◆ Description of the task ◆
Word for word, write out all of the data below.

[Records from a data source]
──────

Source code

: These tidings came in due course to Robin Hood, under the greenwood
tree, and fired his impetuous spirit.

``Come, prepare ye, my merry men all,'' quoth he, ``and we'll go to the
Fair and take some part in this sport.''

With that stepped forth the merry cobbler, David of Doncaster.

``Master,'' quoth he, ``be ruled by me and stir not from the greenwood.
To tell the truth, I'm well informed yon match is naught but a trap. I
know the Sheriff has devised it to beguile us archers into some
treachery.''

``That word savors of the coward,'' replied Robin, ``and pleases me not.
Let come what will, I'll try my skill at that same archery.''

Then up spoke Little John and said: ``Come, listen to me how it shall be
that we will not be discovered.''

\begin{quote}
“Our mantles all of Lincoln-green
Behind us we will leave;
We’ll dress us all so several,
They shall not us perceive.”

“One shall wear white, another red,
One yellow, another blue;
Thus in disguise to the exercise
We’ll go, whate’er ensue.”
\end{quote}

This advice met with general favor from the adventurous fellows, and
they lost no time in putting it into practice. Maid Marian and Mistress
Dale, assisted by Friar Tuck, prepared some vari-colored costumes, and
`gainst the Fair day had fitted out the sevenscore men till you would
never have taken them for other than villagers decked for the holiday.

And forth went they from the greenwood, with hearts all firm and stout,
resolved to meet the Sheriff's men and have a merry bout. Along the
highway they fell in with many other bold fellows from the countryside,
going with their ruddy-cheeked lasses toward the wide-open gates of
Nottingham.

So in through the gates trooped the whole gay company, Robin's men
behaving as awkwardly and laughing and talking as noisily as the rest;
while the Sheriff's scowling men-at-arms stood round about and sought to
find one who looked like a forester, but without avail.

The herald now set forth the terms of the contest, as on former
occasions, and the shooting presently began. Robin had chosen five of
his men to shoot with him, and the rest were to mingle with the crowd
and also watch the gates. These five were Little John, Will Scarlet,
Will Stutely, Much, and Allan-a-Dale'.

──────

◆ Result below ◆
Source code

: These tidings came in due course to Robin Hood, under the greenwood
tree, and fired his impetuous spirit.

``Come, prepare ye, my merry men all,'' quoth he, ``and we'll go to the
Fair and take some part in this sport.''

With that stepped forth the merry cobbler, David of Doncaster.

``Master,'' quoth he, ``be ruled by me and stir not from the greenwood.
To tell the truth, I'm well informed yon match is naught but a trap. I
know the Sheriff has devised it to beguile us archers into some
treachery.''

``That word savors of the coward,'' replied Robin, ``and pleases me not.
Let come what will, I'll try my skill at that same archery.''

Then up spoke Little John and said: ``Come, listen to me how it shall be
that we will not be discovered.''

\begin{quote}
“Our mantles all of Lincoln-green
Behind us we will leave;
We’ll dress us all so several,
They shall not us perceive.”

“One shall wear white, another red,
One yellow, another blue;
Thus in disguise to the exercise
We’ll go, whate’er ensue.”
\end{quote}

This advice met with general favor from the adventurous fellows, and
they lost no time in putting it into practice. Maid Marian and Mistress
Dale, assisted by Friar Tuck, prepared some vari-colored costumes, and
`gainst the Fair day had fitted out the sevenscore men till you would
never have taken them for other than villagers decked for the holiday.

And forth went they from the greenwood, with hearts all firm and stout,
resolved to meet the Sheriff's men and have a merry bout. Along the
highway they fell in with many other bold fellows from the countryside,
going with their ruddy-cheeked lasses toward the wide-open gates of
Nottingham.

So in through the gates trooped the whole gay company, Robin's men
behaving as awkwardly and laughing and talking as noisily as the rest;
while the Sheriff's scowling men-at-arms stood round about and sought to
find one who looked like a forester, but without avail.

The herald now set forth the terms of the contest, as on former
occasions, and the shooting presently began. Robin had chosen five of
his men to shoot with him, and the rest were to mingle with the crowd
and also watch the gates. These five were Little John, Will Scarlet,
Will Stutely, Much, and Allan-a-Dale'.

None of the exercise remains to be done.